**Aim of the task:** For the entries below, repeat exactly each line starting with the one that contains "이것은 사용자가 여전히" and going on through the one that contains "그리고 역시나 유사한", and no others.

**Data to process:**
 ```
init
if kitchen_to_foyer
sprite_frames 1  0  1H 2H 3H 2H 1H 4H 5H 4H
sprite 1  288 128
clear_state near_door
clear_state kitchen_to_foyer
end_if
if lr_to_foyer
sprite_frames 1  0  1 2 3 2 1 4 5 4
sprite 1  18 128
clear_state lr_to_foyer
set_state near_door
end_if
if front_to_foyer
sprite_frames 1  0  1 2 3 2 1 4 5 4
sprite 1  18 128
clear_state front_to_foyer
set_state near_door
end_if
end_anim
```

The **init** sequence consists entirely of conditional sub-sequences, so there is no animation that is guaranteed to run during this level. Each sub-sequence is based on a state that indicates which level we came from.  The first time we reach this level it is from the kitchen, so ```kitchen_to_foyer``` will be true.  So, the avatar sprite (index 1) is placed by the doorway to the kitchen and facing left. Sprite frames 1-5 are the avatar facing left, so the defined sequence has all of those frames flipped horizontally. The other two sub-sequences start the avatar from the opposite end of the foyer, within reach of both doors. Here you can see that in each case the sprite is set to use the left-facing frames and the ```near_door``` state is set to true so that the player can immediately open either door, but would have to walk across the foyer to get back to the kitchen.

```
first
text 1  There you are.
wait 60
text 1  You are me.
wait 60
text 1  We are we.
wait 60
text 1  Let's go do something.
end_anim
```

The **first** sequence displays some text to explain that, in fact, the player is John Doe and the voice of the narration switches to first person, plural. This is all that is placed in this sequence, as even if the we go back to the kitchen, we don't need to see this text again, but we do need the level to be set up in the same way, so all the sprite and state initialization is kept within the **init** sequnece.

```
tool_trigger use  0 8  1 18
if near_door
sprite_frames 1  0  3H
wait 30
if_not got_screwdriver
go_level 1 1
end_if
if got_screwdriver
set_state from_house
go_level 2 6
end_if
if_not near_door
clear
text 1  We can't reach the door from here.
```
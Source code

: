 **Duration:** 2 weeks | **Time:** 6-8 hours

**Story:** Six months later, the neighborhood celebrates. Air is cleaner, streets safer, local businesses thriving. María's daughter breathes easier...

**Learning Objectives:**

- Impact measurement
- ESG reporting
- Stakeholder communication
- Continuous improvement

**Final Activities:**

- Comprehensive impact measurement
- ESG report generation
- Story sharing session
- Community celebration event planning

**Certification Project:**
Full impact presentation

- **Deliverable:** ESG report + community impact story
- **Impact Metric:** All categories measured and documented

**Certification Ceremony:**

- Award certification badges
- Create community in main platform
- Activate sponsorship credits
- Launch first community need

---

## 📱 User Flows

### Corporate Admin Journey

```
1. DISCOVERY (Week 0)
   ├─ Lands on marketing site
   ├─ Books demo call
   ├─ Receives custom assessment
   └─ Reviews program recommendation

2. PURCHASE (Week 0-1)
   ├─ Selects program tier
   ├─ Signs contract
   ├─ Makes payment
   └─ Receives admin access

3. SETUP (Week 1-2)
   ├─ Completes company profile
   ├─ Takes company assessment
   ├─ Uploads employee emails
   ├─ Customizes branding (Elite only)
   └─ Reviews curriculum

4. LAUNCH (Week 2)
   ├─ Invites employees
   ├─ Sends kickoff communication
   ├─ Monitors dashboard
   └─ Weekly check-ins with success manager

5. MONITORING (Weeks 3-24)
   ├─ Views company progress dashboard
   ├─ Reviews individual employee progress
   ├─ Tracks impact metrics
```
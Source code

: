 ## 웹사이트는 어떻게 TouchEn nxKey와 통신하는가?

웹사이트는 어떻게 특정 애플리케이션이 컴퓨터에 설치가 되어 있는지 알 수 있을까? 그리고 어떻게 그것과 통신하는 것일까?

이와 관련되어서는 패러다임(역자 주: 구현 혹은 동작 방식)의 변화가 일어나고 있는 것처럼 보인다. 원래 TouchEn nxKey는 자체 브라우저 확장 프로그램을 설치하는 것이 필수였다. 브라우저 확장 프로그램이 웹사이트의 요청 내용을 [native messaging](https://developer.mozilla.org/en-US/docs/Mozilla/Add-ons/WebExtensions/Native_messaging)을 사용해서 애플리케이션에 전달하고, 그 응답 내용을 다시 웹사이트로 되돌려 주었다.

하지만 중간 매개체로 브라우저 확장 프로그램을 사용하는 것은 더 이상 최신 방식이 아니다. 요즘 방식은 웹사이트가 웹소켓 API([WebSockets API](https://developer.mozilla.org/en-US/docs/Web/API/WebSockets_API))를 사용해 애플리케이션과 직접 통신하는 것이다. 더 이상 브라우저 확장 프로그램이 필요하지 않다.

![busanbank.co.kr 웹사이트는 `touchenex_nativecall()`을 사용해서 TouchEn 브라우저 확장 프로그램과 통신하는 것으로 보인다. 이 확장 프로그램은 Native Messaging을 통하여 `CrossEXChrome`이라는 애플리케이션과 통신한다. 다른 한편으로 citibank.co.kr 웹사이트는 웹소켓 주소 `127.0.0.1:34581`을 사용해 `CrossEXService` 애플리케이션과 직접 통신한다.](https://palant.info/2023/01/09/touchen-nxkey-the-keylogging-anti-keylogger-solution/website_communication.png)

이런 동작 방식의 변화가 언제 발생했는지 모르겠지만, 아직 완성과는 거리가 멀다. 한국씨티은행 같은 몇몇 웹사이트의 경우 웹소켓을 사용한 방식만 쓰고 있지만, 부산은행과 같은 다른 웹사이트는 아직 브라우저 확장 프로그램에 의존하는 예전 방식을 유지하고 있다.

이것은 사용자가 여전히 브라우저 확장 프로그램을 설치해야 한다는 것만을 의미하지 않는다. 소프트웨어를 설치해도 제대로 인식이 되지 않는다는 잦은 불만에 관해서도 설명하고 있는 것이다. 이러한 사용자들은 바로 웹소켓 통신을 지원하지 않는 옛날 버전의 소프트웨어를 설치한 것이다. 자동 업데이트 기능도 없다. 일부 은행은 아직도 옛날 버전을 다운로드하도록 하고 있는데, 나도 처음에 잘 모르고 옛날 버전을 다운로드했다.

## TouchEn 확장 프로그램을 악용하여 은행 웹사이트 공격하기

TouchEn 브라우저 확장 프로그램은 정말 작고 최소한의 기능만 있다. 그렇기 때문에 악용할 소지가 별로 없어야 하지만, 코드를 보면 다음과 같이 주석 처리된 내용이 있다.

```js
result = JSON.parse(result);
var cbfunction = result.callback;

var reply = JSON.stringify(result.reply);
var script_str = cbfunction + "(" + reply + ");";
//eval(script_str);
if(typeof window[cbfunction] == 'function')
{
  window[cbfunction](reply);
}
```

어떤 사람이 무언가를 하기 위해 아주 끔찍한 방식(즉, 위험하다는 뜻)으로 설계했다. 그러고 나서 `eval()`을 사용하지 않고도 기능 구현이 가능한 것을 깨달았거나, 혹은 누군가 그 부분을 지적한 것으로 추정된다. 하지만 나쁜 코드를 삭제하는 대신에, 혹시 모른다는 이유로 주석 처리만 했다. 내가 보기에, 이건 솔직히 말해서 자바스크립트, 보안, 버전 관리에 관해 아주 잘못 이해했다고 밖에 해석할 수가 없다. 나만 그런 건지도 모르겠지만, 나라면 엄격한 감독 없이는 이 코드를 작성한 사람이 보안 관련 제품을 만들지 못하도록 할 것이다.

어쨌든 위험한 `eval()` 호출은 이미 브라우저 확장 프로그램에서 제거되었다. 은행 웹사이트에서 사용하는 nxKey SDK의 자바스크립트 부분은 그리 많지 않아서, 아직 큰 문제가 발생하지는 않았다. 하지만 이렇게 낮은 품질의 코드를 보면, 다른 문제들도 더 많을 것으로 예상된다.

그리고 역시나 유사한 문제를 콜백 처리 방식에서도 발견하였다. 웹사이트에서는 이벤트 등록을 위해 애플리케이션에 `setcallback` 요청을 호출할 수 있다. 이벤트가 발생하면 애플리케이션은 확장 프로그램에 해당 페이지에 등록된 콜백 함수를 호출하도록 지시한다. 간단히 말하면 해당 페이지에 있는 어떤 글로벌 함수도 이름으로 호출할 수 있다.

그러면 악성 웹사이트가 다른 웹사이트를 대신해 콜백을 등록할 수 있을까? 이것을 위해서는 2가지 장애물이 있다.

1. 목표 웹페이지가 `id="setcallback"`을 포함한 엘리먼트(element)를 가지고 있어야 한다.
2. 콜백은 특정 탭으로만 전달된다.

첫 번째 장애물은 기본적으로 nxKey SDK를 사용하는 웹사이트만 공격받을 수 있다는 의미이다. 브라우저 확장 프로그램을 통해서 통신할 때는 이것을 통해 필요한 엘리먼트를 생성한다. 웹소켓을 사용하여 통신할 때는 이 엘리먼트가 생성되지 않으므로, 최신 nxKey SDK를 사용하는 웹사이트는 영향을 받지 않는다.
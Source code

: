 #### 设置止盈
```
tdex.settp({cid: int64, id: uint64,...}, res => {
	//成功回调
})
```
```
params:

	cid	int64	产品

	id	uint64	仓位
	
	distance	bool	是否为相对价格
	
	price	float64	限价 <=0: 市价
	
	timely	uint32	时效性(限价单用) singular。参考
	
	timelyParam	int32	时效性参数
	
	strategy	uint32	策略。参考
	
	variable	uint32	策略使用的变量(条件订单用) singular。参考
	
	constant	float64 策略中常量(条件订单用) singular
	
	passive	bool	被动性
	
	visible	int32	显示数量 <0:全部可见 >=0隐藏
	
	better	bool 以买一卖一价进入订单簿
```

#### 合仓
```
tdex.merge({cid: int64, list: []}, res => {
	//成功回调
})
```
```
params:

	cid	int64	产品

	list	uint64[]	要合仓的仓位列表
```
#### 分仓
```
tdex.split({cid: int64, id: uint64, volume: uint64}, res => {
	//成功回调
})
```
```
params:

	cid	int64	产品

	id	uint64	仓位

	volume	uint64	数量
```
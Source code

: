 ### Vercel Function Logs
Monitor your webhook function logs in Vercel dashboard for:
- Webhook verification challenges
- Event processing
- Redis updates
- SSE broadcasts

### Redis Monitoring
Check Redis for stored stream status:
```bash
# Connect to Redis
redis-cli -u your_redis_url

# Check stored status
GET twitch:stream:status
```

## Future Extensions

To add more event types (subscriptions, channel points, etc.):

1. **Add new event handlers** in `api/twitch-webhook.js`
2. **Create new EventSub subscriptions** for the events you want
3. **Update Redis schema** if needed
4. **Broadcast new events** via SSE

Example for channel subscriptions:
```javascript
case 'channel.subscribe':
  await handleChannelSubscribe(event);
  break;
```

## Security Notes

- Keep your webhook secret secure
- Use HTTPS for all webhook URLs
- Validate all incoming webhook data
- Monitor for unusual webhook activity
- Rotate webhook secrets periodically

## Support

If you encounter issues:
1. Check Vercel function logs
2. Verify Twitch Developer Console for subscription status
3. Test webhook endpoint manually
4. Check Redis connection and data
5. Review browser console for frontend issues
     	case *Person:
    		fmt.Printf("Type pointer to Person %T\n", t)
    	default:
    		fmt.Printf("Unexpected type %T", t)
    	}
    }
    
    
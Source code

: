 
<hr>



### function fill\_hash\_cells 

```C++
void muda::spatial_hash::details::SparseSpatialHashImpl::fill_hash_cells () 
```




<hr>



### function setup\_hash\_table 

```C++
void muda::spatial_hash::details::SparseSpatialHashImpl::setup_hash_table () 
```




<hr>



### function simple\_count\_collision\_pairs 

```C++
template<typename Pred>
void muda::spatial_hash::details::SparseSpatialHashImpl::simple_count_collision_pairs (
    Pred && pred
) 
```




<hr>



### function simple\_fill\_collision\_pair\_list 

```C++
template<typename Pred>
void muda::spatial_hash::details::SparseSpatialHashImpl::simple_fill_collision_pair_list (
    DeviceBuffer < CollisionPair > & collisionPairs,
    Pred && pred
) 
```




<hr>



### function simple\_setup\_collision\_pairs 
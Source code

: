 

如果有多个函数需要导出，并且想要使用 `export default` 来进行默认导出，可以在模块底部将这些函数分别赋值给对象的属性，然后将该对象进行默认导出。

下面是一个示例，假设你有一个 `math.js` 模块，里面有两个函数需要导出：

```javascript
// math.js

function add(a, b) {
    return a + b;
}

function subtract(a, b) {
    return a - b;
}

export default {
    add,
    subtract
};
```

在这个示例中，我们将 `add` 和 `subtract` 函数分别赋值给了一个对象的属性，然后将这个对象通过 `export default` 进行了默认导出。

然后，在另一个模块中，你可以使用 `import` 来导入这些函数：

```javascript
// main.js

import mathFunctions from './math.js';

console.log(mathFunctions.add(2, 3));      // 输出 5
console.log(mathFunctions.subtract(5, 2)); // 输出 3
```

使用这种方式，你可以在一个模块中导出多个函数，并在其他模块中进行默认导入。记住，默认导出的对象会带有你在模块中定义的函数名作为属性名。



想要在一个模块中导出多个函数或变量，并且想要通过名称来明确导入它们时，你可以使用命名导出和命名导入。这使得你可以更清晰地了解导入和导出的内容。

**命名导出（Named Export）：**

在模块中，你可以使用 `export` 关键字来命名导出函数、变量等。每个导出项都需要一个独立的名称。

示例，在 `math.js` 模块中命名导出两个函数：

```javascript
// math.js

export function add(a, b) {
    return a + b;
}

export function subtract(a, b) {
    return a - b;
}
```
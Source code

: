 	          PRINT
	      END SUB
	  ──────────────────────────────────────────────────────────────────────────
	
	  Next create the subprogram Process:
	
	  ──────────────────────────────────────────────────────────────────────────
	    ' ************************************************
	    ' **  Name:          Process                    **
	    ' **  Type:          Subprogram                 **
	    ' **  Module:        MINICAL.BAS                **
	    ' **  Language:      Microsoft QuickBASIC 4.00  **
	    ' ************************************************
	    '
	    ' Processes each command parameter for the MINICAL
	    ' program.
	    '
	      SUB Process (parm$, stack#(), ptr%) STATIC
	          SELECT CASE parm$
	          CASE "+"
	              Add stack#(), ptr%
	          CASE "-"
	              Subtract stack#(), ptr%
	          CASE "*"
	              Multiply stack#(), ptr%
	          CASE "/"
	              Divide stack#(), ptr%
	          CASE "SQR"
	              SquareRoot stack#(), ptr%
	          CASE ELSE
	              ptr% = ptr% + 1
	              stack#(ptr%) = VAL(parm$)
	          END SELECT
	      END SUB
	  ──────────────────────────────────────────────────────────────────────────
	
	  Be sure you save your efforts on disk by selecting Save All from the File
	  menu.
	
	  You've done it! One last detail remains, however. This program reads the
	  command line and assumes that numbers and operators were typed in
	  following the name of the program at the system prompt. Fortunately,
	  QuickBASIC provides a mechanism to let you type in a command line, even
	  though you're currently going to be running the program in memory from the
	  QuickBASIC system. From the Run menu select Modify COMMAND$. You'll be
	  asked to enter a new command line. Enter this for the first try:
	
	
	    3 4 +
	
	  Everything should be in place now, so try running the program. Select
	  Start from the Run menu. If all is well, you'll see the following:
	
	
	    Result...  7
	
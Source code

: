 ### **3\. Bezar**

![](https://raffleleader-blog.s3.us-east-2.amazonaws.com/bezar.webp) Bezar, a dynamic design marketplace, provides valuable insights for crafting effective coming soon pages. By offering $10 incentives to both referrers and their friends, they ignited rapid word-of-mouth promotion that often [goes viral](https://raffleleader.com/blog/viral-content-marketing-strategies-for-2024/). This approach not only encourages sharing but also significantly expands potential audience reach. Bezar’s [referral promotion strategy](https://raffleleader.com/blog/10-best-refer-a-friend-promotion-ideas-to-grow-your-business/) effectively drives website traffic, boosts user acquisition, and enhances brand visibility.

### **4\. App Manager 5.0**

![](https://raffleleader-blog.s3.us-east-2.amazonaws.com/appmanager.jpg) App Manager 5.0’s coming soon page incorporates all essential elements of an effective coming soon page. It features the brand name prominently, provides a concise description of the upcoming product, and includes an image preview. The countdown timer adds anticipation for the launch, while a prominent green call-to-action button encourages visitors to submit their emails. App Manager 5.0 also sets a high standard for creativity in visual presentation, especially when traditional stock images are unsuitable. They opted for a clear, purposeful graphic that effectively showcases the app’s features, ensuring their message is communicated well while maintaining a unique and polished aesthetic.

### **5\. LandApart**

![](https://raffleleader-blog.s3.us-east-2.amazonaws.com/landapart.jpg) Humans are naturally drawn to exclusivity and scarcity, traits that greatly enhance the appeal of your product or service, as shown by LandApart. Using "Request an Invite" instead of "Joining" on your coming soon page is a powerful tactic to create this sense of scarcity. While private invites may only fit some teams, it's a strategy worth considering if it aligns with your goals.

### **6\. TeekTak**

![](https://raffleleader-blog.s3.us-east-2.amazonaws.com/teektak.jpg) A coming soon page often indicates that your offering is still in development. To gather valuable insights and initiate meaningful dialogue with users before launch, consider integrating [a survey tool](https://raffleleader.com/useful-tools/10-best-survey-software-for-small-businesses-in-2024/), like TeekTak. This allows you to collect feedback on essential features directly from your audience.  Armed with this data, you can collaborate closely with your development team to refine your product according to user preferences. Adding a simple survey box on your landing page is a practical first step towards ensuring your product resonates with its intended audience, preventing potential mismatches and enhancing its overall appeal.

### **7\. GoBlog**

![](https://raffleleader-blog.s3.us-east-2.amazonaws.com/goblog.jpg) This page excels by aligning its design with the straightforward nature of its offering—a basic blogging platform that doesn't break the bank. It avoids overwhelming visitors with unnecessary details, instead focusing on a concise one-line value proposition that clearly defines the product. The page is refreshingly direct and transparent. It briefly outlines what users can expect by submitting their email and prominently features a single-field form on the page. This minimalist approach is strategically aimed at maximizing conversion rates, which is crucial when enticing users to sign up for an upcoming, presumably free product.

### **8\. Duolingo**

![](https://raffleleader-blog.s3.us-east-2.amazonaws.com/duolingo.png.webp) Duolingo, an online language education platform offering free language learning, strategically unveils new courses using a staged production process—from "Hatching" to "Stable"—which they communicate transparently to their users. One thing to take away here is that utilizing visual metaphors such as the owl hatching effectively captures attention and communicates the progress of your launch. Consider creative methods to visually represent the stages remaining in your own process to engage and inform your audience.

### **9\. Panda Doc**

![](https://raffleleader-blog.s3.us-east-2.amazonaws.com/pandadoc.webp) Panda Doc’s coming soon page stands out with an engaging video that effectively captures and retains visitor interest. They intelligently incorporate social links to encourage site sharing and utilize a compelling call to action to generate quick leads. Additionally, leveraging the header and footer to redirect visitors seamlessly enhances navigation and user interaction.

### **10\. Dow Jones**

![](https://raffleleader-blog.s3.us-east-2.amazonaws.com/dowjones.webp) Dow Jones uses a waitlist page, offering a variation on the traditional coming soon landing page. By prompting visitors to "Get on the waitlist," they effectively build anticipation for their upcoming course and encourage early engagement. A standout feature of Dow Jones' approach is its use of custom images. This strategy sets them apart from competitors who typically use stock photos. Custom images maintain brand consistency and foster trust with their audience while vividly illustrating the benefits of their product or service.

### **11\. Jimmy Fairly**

**Answer to the exercise:**
이것은 사용자가 여전히 브라우저 확장 프로그램을 설치해야 한다는 것만을 의미하지 않는다. 소프트웨어를 설치해도 제대로 인식이 되지 않는다는 잦은 불만에 관해서도 설명하고 있는 것이다. 이러한 사용자들은 바로 웹소켓 통신을 지원하지 않는 옛날 버전의 소프트웨어를 설치한 것이다. 자동 업데이트 기능도 없다. 일부 은행은 아직도 옛날 버전을 다운로드하도록 하고 있는데, 나도 처음에 잘 모르고 옛날 버전을 다운로드했다.

## TouchEn 확장 프로그램을 악용하여 은행 웹사이트 공격하기

TouchEn 브라우저 확장 프로그램은 정말 작고 최소한의 기능만 있다. 그렇기 때문에 악용할 소지가 별로 없어야 하지만, 코드를 보면 다음과 같이 주석 처리된 내용이 있다.

```js
result = JSON.parse(result);
var cbfunction = result.callback;

var reply = JSON.stringify(result.reply);
var script_str = cbfunction + "(" + reply + ");";
//eval(script_str);
if(typeof window[cbfunction] == 'function')
{
  window[cbfunction](reply);
}
```

어떤 사람이 무언가를 하기 위해 아주 끔찍한 방식(즉, 위험하다는 뜻)으로 설계했다. 그러고 나서 `eval()`을 사용하지 않고도 기능 구현이 가능한 것을 깨달았거나, 혹은 누군가 그 부분을 지적한 것으로 추정된다. 하지만 나쁜 코드를 삭제하는 대신에, 혹시 모른다는 이유로 주석 처리만 했다. 내가 보기에, 이건 솔직히 말해서 자바스크립트, 보안, 버전 관리에 관해 아주 잘못 이해했다고 밖에 해석할 수가 없다. 나만 그런 건지도 모르겠지만, 나라면 엄격한 감독 없이는 이 코드를 작성한 사람이 보안 관련 제품을 만들지 못하도록 할 것이다.

어쨌든 위험한 `eval()` 호출은 이미 브라우저 확장 프로그램에서 제거되었다. 은행 웹사이트에서 사용하는 nxKey SDK의 자바스크립트 부분은 그리 많지 않아서, 아직 큰 문제가 발생하지는 않았다. 하지만 이렇게 낮은 품질의 코드를 보면, 다른 문제들도 더 많을 것으로 예상된다.

그리고 역시나 유사한 문제를 콜백 처리 방식에서도 발견하였다. 웹사이트에서는 이벤트 등록을 위해 애플리케이션에 `setcallback` 요청을 호출할 수 있다. 이벤트가 발생하면 애플리케이션은 확장 프로그램에 해당 페이지에 등록된 콜백 함수를 호출하도록 지시한다. 간단히 말하면 해당 페이지에 있는 어떤 글로벌 함수도 이름으로 호출할 수 있다.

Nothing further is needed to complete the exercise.